**What to produce:** The answer must consist of every line from the data that holds the string "https".

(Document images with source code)
^^^^^^^^^^^^^^^^

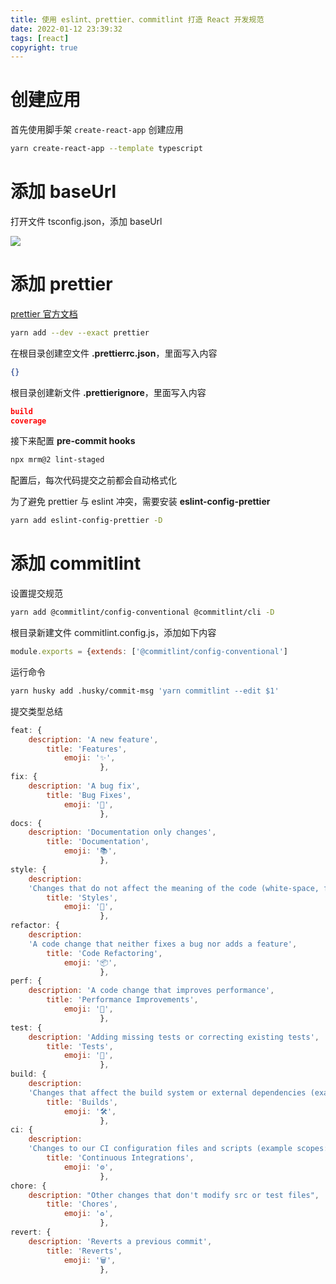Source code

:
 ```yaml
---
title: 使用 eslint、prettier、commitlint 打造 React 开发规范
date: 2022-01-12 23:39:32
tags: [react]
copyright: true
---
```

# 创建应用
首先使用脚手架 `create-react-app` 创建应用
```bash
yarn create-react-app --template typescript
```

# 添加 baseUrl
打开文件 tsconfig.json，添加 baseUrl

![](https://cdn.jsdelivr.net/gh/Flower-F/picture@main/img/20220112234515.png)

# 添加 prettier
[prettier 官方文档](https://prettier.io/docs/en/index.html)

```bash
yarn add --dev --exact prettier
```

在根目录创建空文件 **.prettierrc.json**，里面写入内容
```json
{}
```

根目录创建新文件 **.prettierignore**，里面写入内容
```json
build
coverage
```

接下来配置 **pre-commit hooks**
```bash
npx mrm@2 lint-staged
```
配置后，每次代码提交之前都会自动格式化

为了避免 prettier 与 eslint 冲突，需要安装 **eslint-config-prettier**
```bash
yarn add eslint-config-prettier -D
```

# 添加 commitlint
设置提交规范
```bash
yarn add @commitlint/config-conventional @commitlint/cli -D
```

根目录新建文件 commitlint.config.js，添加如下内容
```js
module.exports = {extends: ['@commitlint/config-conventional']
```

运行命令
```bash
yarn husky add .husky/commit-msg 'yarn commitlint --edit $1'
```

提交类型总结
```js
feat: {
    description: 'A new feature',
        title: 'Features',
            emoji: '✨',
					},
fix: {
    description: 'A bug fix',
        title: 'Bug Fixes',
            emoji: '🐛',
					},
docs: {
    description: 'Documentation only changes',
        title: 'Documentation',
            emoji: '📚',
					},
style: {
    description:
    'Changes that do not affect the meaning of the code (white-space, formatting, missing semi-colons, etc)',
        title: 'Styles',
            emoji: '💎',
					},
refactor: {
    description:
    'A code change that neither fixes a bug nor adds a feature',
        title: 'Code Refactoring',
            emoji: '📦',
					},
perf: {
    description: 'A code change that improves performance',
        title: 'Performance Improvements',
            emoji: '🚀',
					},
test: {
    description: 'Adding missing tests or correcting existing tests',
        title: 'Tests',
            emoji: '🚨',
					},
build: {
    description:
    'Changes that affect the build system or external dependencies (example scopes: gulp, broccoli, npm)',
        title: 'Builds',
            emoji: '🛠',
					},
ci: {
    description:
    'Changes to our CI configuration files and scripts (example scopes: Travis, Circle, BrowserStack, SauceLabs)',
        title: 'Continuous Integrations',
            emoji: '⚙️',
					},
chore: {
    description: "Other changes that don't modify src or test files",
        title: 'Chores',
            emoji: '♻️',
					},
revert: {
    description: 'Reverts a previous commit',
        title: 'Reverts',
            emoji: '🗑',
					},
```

^^^^^^^^^^^^^^^^

**Solution for this problem:**
![](https://cdn.jsdelivr.net/gh/Flower-F/picture@main/img/20220112234515.png)
[prettier 官方文档](https://prettier.io/docs/en/index.html)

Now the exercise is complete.